What angels invented these splendid ornaments…this firmament of earth between? this zodiac of lights, this tent of dropping clouds, this striped coat of climates?
So the Climate Change Committee says current energy efficiency policies for domestic sector are not enough for the government to reach its own targets on emission reductions under the Climate Change Act.
Apparently, emissions reductions “will not ensue to the extent required under the current framework”. What this basically means is that the biggest success of the CERT scheme, led by the energy suppliers, has been the provision of free energy efficient light bulbs. Whoop-de-do.
I’m still of a mind that the main energy-saving element of these light bulbs is because, as they take such an age to come on, most people simply don’t bother to switch them on at all and just fumble around in the dark.
But it hasn’t been all about light bulbs. The CERT-scheme, although much maligned in the merchant press, has at least brought better insulation to a lot of homes that would probably not have bothered otherwise. Instead, of the current piecemeal process whereby the energy companies decide moreorless what they are going to do and with whom, the Climate Change Committee said that a whole house, street-by-street approach should be taken, involving an energy audit with a follow- up package including installation and financing.
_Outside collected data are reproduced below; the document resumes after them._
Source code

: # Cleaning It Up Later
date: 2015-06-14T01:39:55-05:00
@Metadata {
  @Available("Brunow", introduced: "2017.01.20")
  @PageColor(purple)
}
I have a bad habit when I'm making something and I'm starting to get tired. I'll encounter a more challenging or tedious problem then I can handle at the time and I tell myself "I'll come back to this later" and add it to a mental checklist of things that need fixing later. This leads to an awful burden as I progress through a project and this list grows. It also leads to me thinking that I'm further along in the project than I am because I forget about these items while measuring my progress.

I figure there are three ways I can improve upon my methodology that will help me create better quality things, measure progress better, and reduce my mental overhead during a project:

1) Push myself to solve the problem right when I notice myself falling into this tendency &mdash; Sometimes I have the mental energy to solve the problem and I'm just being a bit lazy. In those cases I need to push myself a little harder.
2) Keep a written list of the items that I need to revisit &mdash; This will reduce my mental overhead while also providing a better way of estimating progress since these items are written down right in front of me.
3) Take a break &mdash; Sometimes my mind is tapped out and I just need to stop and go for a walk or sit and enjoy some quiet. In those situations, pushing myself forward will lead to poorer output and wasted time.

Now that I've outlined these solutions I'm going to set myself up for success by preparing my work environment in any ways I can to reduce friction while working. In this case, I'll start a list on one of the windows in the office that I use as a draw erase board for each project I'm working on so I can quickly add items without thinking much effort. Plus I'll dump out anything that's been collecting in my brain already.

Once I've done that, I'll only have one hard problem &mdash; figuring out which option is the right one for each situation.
Npower did a survey recently which found that nearly half the people had inadequate levels of insulation and three-quarters of them had no idea what level they should have anyway (270mm according to Part L).
People in general like the idea of getting money off the government for doing stuff and they also like the idea of either keeping up with, or being a step ahead of, their neighbours. So the Climate Change Committees idea for a “neighbourhood approach led by national government, with a delivery role for local government in partnership with energy companies and other appropriate commercial organisations” is a good one if the government is really serious about getting more homes insulated.
But what about this “appropriate commercial organisations”? Could these perhaps be organisations whose function is to keep stock on the ground and deliver it to customers when and where it is required.
Builders merchants take product from manufacturers and deliver it to houses and building sites. It’s called a supply chain. Any scheme that wants to get more homes insulated in the interests of reducing emissions and helping to combat climate change has to take account of them, surely?